Now the interesting question is what it really means when less experienced programmers think they are 100% faster.

[–] [email protected] 7 points 8 hours ago

People are a bad judge of their own skill and overrely on tools and assistants when present. See also: car adas systems making drivers less skillful. More news at 11.

[–] [email protected] 4 points 9 hours ago

Would ai coders even get faster over time or just stay stagnant since they aren't learning anything about what they're doing

[–] [email protected] 4 points 9 hours ago (1 children)

🎵Had a great day out,

Callin' my name like Ferris Bueller,

Time to wrap this up,

I'm getting 19℅ slower! 🎵

[–] [email protected] 3 points 9 hours ago (1 children)

Well that's a strangely deep cut Ken Ashcorp ref

[–] [email protected] 1 points 3 minutes ago

Men of culture i see

[–] [email protected] 9 points 15 hours ago

My velocity has taken an unreasonable rocket trajectory. Deploying internal tooling, agent creation, automation.

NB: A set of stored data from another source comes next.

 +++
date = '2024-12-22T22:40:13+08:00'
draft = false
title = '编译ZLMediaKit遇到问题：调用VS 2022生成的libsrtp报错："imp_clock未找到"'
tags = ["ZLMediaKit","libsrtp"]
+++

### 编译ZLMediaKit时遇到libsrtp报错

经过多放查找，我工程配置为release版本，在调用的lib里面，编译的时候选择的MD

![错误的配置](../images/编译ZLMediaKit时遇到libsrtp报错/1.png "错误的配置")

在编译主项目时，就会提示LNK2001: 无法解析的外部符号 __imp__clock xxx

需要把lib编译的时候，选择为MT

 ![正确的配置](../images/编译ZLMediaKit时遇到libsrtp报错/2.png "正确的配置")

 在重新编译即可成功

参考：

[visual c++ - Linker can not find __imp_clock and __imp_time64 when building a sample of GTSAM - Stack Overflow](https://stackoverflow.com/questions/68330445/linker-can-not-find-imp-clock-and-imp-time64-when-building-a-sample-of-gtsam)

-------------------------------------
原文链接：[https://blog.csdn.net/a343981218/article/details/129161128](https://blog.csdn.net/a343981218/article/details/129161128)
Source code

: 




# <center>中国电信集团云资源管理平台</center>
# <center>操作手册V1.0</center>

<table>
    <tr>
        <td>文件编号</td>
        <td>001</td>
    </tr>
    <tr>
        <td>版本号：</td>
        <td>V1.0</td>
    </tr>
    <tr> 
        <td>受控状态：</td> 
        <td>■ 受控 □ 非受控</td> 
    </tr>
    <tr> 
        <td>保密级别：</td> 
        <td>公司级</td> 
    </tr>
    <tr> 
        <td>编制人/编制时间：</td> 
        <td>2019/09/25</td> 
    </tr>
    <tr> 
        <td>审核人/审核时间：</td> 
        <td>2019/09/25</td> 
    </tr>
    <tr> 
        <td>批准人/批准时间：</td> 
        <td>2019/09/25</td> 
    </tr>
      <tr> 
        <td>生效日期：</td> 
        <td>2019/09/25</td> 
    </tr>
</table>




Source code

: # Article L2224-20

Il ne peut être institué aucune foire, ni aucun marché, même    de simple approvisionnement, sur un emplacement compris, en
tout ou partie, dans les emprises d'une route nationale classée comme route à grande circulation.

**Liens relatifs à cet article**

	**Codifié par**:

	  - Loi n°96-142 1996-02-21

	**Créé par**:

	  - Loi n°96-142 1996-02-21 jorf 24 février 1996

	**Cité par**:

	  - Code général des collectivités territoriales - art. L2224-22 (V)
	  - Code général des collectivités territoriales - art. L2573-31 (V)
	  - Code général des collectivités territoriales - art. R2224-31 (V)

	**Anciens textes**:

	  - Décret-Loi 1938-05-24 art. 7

I have teams/swarms that tackle so many things, and do it well. I understand there are issues, but learning how to use the tools is critical to improving performance, blindly expecting the tools to be sci-fi super coders is unrealistic.

[–] [email protected] 5 points 15 hours ago* (last edited 15 hours ago)

It’s hard to even call them specialists, they are at the level of cashiers, for whom the computer does everything, and sometimes they do something at the level of communicating with clients and that’s all. I'm certainly not a professional, but I think the main message is clear.

[–] [email protected] 31 points 22 hours ago (2 children)

I talked to Microsoft Copilot 3 times for work related reasons because I couldn't find something in documentation. I was lied to 3 times. It either made stuff up about how the thing I asked about works or even invented entirely new configuration settings

[–] [email protected] 11 points 18 hours ago (2 children)

Claude AI does this ALL the time too. It NEEDS to give a solution, it rarely can say "I don't know" so it will just completely make up a solution that it thinks is right without actually checking to see the solution exists. It will make/dream up programs or libraries that don't and have never existed OR it will tell you something can do something when it has never been able to do that thing ever.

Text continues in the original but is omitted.